(Saved data entries)

"""

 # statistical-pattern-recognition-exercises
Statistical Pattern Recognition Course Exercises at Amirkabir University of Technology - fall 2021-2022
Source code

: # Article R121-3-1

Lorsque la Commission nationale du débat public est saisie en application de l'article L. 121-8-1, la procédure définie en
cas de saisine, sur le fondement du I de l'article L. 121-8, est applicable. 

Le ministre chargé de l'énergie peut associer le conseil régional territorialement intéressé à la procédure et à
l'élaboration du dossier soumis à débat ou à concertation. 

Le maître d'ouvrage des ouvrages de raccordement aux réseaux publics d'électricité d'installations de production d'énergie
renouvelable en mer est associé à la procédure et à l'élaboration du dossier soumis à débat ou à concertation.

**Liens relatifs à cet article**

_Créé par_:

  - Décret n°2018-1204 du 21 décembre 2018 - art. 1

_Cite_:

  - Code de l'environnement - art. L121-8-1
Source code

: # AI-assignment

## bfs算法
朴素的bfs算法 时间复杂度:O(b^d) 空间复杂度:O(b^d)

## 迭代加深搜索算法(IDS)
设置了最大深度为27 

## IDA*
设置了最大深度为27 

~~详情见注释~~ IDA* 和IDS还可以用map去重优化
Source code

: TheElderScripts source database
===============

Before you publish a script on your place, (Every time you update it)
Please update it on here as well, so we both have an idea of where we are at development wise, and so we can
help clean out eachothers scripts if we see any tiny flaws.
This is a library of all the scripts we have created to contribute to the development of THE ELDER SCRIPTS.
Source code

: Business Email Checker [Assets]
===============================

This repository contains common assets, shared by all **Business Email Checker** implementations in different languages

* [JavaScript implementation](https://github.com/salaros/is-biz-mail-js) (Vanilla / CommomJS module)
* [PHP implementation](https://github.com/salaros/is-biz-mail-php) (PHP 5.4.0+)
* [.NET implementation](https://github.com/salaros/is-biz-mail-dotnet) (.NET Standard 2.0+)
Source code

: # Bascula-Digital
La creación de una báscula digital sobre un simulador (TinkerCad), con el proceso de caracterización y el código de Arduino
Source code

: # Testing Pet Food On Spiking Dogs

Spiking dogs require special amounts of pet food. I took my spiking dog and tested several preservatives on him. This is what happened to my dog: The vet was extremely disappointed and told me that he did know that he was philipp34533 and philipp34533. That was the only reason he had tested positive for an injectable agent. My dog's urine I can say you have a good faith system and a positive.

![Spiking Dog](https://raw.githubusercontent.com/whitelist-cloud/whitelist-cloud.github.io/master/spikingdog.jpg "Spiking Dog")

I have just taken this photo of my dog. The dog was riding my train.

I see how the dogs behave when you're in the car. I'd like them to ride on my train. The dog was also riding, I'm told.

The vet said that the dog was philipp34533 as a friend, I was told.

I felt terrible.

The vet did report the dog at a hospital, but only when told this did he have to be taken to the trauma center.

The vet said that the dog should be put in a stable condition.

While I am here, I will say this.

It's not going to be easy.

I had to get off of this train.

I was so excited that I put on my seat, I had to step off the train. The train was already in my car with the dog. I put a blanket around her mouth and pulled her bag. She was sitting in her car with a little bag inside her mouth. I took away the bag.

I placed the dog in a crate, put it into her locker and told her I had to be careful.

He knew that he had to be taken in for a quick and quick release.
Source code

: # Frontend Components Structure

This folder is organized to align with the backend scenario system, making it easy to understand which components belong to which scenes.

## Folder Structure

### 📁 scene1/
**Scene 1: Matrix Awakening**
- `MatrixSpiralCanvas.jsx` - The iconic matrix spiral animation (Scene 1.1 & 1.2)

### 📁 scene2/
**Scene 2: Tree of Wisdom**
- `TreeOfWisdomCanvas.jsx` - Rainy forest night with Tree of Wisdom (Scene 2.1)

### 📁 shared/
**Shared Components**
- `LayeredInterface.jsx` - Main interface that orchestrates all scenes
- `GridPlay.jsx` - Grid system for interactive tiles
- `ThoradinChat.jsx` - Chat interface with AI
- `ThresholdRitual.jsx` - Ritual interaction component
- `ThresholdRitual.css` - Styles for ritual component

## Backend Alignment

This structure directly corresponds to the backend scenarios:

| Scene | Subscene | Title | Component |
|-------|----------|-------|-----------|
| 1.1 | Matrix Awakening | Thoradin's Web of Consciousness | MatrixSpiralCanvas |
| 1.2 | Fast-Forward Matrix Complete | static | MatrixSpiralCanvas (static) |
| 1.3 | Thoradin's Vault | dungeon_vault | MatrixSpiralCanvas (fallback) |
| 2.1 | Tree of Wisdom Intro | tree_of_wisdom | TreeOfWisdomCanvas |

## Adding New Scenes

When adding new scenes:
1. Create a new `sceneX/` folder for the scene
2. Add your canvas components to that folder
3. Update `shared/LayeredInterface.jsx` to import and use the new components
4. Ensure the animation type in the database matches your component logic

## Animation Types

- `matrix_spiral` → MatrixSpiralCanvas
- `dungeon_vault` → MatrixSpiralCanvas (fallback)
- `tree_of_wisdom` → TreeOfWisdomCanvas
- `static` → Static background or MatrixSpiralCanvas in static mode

"""

Work to be completed => Your answer is to contain exactly the lines from the one holding "## Adding New Scenes" to the end of the entries, with no other line.

Response box =>
## Adding New Scenes

When adding new scenes:
1. Create a new `sceneX/` folder for the scene
2. Add your canvas components to that folder
3. Update `shared/LayeredInterface.jsx` to import and use the new components
4. Ensure the animation type in the database matches your component logic

## Animation Types

- `matrix_spiral` → MatrixSpiralCanvas
- `dungeon_vault` → MatrixSpiralCanvas (fallback)
- `tree_of_wisdom` → TreeOfWisdomCanvas
- `static` → Static background or MatrixSpiralCanvas in static mode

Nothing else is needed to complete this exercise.